Another consideration with the so-called "barrier" gate operators is the lack of repeatability in the rest (i.e., gate closed) position for the gate arm with conventional operators. Such barrier gates are very common in parking garages, where they are used to control ingress and egress of motor vehicles from the garage. With these gate operators, the gate arm is carried by the gate operator itself, and is usually a length of wood or composite material weighing only a few pounds. However, in such a use the gate operator may experience a million operating cycles or more for each year of its service life, and may be expected to provide reliable service over several years of life. Thus, wear and tear of such a barrier gate operator is an important consideration.
Also, a barrier gate operator may cycle ever few seconds during intervals of heavy vehicle traffic, or may set for hours without cycling opened and closed during a weekend or evening, for example. Regardless of whether the recent service experience for the barrier gate operator has been one of frequent operations every few seconds, or one of a time interval of several hours since the last gate opening and closing cycle, the owners of such gate operators want the operation of the gate to be repeatable. That is, reliability of operation is very important, as is the appearance of operating crisply and with "military-like" precision. Moreover, owners of conventional barrier gate operators of this kind frequently object to the fact that the gate arm is stopped in a "droopy" position (i.e., below horizontal) on some occasions, and stops in a "half up" or slightly above horizontal position on other occasions.

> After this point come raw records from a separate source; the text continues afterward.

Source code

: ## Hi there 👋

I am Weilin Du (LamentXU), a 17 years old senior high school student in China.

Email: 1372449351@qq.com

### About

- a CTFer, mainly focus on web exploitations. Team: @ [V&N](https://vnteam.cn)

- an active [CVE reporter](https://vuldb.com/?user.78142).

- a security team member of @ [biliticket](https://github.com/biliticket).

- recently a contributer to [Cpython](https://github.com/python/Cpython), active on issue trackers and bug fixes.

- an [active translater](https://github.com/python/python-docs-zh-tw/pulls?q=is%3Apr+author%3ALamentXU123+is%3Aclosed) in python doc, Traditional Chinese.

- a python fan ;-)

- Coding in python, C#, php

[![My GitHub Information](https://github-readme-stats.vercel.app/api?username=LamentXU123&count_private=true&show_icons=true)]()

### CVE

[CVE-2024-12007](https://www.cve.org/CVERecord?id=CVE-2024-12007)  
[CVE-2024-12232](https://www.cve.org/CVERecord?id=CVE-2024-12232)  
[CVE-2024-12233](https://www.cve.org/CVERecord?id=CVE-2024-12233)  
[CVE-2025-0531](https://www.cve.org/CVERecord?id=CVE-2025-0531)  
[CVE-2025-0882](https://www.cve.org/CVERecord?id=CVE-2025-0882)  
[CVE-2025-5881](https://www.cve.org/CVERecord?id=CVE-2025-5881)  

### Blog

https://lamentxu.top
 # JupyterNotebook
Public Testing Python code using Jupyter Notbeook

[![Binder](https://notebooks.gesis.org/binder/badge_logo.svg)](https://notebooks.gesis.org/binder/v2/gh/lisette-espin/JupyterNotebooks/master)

Conventional gate operators are seen in U.S. Pat. Nos. 4,234,833; 4,429,264; 4,916,860;; 5,136,809; and 5,230,179. Of these conventional teachings, the '833 patent purports to include in an opening count of incremental movements of a gate that movement caused by coasting after the drive motor is shut off. Thus, this incremental coasting movement can be included also in the closing movement of the gate in order to insure that from its fully opened position the gate reaches its fully closed position. However, historical coasting of the gate after drive motor shut off is apparently not used in the art to predict gate coast during a current operation in order to stop the gate at a limit position.